Los bulevares de los sueños porteños
Es casi como entrar en un mundo aparte. Chau ajetreo y chau bocinazos. Se imponen los senderos peatonales y el empedrado. Entonces uno puede relajarse y mirar los árboles: cómo pintan el cielo con rectas ocre y con hojas verdes. Quizás, sentarse en un banco a reparar en algún edificio, en alguna escultura. Y redescubrir joyas “escondidas”, que descansan como detalles. Es que en buena parte de los bulevares porteños manda - aunque sea sólo de día- el ritmo amable de barrio. Ése que permite despejarse.
Semejante posibilidad tiene una historia larga. “Los bulevares públicos descienden de los paseos con los que refuncionalizaron las murallas de Europa medieval cuando dejaron de servir como defensas, a partir del siglo XVII”, explica a Clarín la historiadora urbana Sonia Berjman. “Pero la influencia directa llegó a Buenos Aires de los diseños franceses de mitad del siglo XIX”. Amplios, simétricos, bien decorados.

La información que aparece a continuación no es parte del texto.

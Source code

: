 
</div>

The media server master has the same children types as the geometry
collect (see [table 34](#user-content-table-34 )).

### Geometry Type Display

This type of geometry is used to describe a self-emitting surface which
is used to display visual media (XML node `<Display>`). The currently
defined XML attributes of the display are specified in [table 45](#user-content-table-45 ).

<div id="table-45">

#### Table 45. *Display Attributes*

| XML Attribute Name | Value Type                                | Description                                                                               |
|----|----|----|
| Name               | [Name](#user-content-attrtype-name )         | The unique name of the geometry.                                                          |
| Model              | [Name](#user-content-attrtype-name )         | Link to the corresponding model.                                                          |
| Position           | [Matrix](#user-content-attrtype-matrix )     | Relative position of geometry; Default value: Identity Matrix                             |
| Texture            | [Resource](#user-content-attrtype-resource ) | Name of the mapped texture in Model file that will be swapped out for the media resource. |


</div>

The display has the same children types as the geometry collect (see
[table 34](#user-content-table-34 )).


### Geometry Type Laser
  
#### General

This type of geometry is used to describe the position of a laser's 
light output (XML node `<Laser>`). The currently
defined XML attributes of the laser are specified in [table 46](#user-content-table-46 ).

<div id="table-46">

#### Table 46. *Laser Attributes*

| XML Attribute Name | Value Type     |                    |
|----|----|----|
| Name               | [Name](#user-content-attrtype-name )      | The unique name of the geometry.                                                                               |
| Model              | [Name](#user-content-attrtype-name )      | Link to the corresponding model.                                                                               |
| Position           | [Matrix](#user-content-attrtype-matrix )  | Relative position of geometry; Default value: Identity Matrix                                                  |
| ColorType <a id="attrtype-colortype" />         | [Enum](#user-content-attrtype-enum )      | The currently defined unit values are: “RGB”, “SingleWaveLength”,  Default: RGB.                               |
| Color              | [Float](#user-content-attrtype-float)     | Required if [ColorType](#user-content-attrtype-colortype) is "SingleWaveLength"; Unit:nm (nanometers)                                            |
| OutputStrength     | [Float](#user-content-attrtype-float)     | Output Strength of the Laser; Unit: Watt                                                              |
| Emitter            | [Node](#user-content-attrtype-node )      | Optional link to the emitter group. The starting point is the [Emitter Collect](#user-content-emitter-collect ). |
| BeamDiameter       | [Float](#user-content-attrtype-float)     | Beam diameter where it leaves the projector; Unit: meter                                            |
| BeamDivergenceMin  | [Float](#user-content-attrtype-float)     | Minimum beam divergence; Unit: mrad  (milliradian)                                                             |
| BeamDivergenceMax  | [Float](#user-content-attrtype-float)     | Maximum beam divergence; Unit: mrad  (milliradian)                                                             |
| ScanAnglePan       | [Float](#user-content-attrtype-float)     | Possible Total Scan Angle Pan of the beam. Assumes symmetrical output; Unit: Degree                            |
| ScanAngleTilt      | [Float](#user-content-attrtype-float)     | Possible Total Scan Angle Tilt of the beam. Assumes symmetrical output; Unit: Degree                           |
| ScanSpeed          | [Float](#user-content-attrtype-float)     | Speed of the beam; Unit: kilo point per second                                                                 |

Berjman lo contó en sus libros: las plazoletas nacieron “como huecos” casi al mismo tiempo que la Ciudad. El primer ejemplo es el Alto de las Carretas, que ya existía en 1856, y que hoy es Plaza Dorrego, sede de la Feria de Antigüedades de San Telmo. En tanto, las calles anchas, con árboles “de alineación” y las plazoletas dentro, tomaron el gran envión en el siglo XX. De hecho, la Avenida de Mayo, de 1894, fue bulevar pionero.
Mucho cambió desde entonces, lógico. Se perdió, se ganó y se conservó. Hay ejemplos destacables. En la ex “Villa Freud” de Palermo se cuenta y se cuenta que vecinos pusieron las primeras plantas del bulevar Charcas en los años ‘80. Y en Belgrano defendieron los adoquines del de Olleros -sin los pozos-.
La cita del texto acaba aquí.